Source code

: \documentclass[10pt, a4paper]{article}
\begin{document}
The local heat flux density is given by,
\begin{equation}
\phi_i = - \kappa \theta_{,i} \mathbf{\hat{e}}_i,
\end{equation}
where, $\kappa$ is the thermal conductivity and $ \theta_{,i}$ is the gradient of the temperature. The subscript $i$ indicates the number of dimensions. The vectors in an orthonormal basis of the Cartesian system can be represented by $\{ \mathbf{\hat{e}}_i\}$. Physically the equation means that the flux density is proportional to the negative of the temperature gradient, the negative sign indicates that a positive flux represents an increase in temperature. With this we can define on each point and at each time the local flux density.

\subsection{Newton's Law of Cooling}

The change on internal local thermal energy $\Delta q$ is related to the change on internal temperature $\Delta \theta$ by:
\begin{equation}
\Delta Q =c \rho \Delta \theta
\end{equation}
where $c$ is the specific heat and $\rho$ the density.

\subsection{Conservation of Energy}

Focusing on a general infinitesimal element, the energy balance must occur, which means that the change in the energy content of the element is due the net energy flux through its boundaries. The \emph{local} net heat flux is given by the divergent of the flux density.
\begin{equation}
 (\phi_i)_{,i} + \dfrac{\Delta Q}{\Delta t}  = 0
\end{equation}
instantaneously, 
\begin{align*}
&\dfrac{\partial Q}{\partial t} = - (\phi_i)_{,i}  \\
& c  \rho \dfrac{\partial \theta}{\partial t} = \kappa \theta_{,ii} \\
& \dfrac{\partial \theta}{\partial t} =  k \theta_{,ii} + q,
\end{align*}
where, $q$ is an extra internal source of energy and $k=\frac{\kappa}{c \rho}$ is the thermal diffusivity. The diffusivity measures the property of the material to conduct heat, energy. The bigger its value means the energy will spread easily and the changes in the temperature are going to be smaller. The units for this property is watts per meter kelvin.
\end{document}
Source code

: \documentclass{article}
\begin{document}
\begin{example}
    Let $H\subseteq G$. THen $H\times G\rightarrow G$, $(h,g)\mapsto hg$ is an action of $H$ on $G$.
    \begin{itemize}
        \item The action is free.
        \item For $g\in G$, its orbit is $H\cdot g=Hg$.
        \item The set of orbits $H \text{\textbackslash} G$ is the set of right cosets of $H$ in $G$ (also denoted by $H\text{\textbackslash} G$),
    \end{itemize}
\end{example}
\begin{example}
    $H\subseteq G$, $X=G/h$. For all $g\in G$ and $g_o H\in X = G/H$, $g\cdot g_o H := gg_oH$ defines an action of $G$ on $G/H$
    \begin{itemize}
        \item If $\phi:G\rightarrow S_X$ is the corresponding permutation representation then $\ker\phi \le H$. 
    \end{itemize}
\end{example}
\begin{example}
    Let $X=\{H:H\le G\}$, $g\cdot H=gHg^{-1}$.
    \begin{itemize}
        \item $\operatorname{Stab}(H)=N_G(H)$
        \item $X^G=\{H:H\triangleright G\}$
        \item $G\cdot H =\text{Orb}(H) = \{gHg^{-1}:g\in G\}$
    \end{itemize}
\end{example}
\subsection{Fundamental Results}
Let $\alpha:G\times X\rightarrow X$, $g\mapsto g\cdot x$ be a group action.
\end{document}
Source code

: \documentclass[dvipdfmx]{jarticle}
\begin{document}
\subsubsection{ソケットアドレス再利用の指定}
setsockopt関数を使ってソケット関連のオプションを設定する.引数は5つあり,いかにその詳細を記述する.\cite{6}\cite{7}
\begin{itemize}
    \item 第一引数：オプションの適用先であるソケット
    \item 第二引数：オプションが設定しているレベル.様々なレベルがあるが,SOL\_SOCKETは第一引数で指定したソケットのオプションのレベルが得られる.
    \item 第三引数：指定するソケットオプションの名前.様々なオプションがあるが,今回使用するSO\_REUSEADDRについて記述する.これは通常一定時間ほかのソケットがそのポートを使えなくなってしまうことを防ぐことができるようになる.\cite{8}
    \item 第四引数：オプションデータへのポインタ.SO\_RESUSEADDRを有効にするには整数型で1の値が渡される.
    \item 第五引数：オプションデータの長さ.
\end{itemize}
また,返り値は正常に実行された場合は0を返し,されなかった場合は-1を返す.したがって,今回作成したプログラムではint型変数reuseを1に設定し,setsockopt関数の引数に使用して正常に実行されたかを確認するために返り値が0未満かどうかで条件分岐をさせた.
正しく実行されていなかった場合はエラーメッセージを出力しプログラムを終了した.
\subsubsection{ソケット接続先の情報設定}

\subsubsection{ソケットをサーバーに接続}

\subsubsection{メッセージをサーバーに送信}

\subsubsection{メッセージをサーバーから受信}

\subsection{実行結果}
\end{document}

════════════════

• **What is expected**
In the records above, find every line with the word "subsubsection" and copy it.

• **Finished exercise**
\subsubsection{ソケットアドレス再利用の指定}
\subsubsection{ソケット接続先の情報設定}
\subsubsection{ソケットをサーバーに接続}
\subsubsection{メッセージをサーバーに送信}
\subsubsection{メッセージをサーバーから受信}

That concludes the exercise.